◆ Data to process:
__________________________________________________

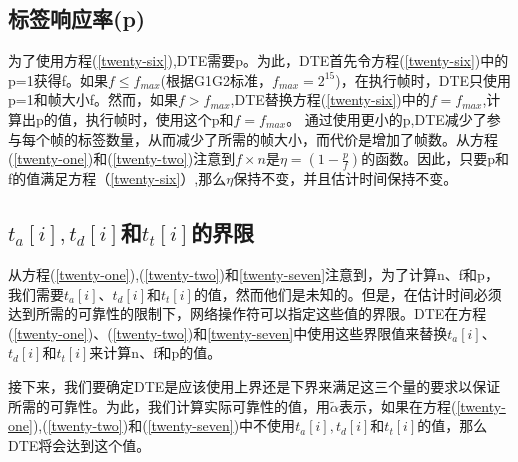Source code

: \documentclass[UTF8]{ctexart}
\begin{document}
\subsection{标签响应率(p)}

为了使用方程(\ref{twenty-six}),DTE需要p。为此，DTE首先令方程(\ref{twenty-six})中的p=1获得f。如果$f \le f_{max}$(根据G1G2标准，$f_{max}=2^{15}$)，在执行帧时，DTE只使用p=1和帧大小f。然而，如果$f > f_{max}$,DTE替换方程(\ref{twenty-six})中的$f=f_{max}$,计算出p的值，执行帧时，使用这个p和$f=f_{max}$。	
通过使用更小的p,DTE减少了参与每个帧的标签数量，从而减少了所需的帧大小，而代价是增加了帧数。从方程(\ref{twenty-one})和(\ref{twenty-two})注意到$f\times n$是$\eta =(1-\frac{p}{f})$的函数。因此，只要p和f的值满足方程（\ref{twenty-six}）,那么$\eta$保持不变，并且估计时间保持不变。

\subsection{$t_a[i],t_d[i]$和$t_t[i]$的界限}

从方程(\ref{twenty-one}),(\ref{twenty-two})和\ref{twenty-seven}注意到，为了计算n、f和p，我们需要$t_a[i]$、$t_d[i]$和$t_t[i]$的值，然而他们是未知的。但是，在估计时间必须达到所需的可靠性的限制下，网络操作符可以指定这些值的界限。DTE在方程(\ref{twenty-one})、(\ref{twenty-two})和\ref{twenty-seven}中使用这些界限值来替换$t_a[i]$、$t_d[i]$和$t_t[i]$来计算n、f和p的值。

接下来，我们要确定DTE是应该使用上界还是下界来满足这三个量的要求以保证所需的可靠性。为此，我们计算实际可靠性的值，用$\widetilde{\alpha}$表示，如果在方程(\ref{twenty-one}),(\ref{twenty-two})和(\ref{twenty-seven})中不使用$t_a[i],t_d[i]和t_t[i]$的值，那么DTE将会达到这个值。
\end{document}
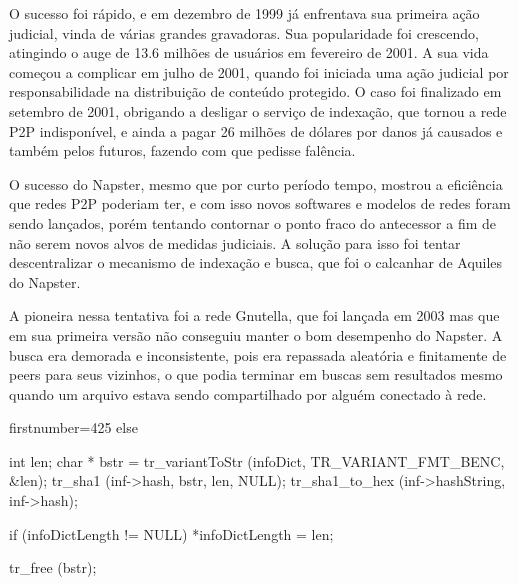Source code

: O sucesso foi rápido, e em dezembro de 1999 já enfrentava sua primeira ação judicial, vinda de várias grandes gravadoras. Sua popularidade foi crescendo, atingindo o auge de 13.6 milhões de usuários em fevereiro de 2001. A sua vida começou a complicar em julho de 2001, quando foi iniciada uma ação judicial por responsabilidade na distribuição de conteúdo protegido. O caso foi finalizado em setembro de 2001, obrigando a desligar o serviço de indexação, que tornou a rede P2P indisponível, e ainda a pagar 26 milhões de dólares por danos já causados e também pelos futuros, fazendo com que pedisse falência.

O sucesso do Napster, mesmo que por curto período tempo, mostrou a eficiência que redes P2P poderiam ter, e com isso novos softwares e modelos de redes foram sendo lançados, porém tentando contornar o ponto fraco do antecessor a fim de não serem novos alvos de medidas judiciais. A solução para isso foi tentar descentralizar o mecanismo de indexação e busca, que foi o calcanhar de Aquiles do Napster.

A pioneira nessa tentativa foi a rede Gnutella, que foi lançada em 2003 mas que em sua primeira versão não conseguiu manter o bom desempenho do Napster. A busca era demorada e inconsistente, pois era repassada aleatória e finitamente de peers para seus vizinhos, o que podia terminar em buscas sem resultados mesmo quando um arquivo estava sendo compartilhado por alguém conectado à rede. 

\begin{listing}[H]
	\begin{cppcode*} {firstnumber=425}
	  else
	  {
	    int len;
	    char * bstr = tr_variantToStr (infoDict, TR_VARIANT_FMT_BENC,   &len);
	    tr_sha1 (inf->hash, bstr, len, NULL);
	    tr_sha1_to_hex (inf->hashString, inf->hash);
	  
	    if (infoDictLength != NULL)
	      *infoDictLength = len;
	  
	    tr_free (bstr);
	  }
	\end{cppcode*}
\end{listing}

__________________________________________________

◆ Work item:
From the first line to the last, output the data exactly, without the pictures.

◆ Response below:
Source code

: \documentclass[UTF8]{ctexart}
\begin{document}
\subsection{标签响应率(p)}

为了使用方程(\ref{twenty-six}),DTE需要p。为此，DTE首先令方程(\ref{twenty-six})中的p=1获得f。如果$f \le f_{max}$(根据G1G2标准，$f_{max}=2^{15}$)，在执行帧时，DTE只使用p=1和帧大小f。然而，如果$f > f_{max}$,DTE替换方程(\ref{twenty-six})中的$f=f_{max}$,计算出p的值，执行帧时，使用这个p和$f=f_{max}$。	
通过使用更小的p,DTE减少了参与每个帧的标签数量，从而减少了所需的帧大小，而代价是增加了帧数。从方程(\ref{twenty-one})和(\ref{twenty-two})注意到$f\times n$是$\eta =(1-\frac{p}{f})$的函数。因此，只要p和f的值满足方程（\ref{twenty-six}）,那么$\eta$保持不变，并且估计时间保持不变。

\subsection{$t_a[i],t_d[i]$和$t_t[i]$的界限}

从方程(\ref{twenty-one}),(\ref{twenty-two})和\ref{twenty-seven}注意到，为了计算n、f和p，我们需要$t_a[i]$、$t_d[i]$和$t_t[i]$的值，然而他们是未知的。但是，在估计时间必须达到所需的可靠性的限制下，网络操作符可以指定这些值的界限。DTE在方程(\ref{twenty-one})、(\ref{twenty-two})和\ref{twenty-seven}中使用这些界限值来替换$t_a[i]$、$t_d[i]$和$t_t[i]$来计算n、f和p的值。

接下来，我们要确定DTE是应该使用上界还是下界来满足这三个量的要求以保证所需的可靠性。为此，我们计算实际可靠性的值，用$\widetilde{\alpha}$表示，如果在方程(\ref{twenty-one}),(\ref{twenty-two})和(\ref{twenty-seven})中不使用$t_a[i],t_d[i]和t_t[i]$的值，那么DTE将会达到这个值。
\end{document}
Source code

: O sucesso foi rápido, e em dezembro de 1999 já enfrentava sua primeira ação judicial, vinda de várias grandes gravadoras. Sua popularidade foi crescendo, atingindo o auge de 13.6 milhões de usuários em fevereiro de 2001. A sua vida começou a complicar em julho de 2001, quando foi iniciada uma ação judicial por responsabilidade na distribuição de conteúdo protegido. O caso foi finalizado em setembro de 2001, obrigando a desligar o serviço de indexação, que tornou a rede P2P indisponível, e ainda a pagar 26 milhões de dólares por danos já causados e também pelos futuros, fazendo com que pedisse falência.

O sucesso do Napster, mesmo que por curto período tempo, mostrou a eficiência que redes P2P poderiam ter, e com isso novos softwares e modelos de redes foram sendo lançados, porém tentando contornar o ponto fraco do antecessor a fim de não serem novos alvos de medidas judiciais. A solução para isso foi tentar descentralizar o mecanismo de indexação e busca, que foi o calcanhar de Aquiles do Napster.

A pioneira nessa tentativa foi a rede Gnutella, que foi lançada em 2003 mas que em sua primeira versão não conseguiu manter o bom desempenho do Napster. A busca era demorada e inconsistente, pois era repassada aleatória e finitamente de peers para seus vizinhos, o que podia terminar em buscas sem resultados mesmo quando um arquivo estava sendo compartilhado por alguém conectado à rede. 

\begin{listing}[H]
	\begin{cppcode*} {firstnumber=425}
	  else
	  {
	    int len;
	    char * bstr = tr_variantToStr (infoDict, TR_VARIANT_FMT_BENC,   &len);
	    tr_sha1 (inf->hash, bstr, len, NULL);
	    tr_sha1_to_hex (inf->hashString, inf->hash);
	  
	    if (infoDictLength != NULL)
	      *infoDictLength = len;
	  
	    tr_free (bstr);
	  }
	\end{cppcode*}
\end{listing}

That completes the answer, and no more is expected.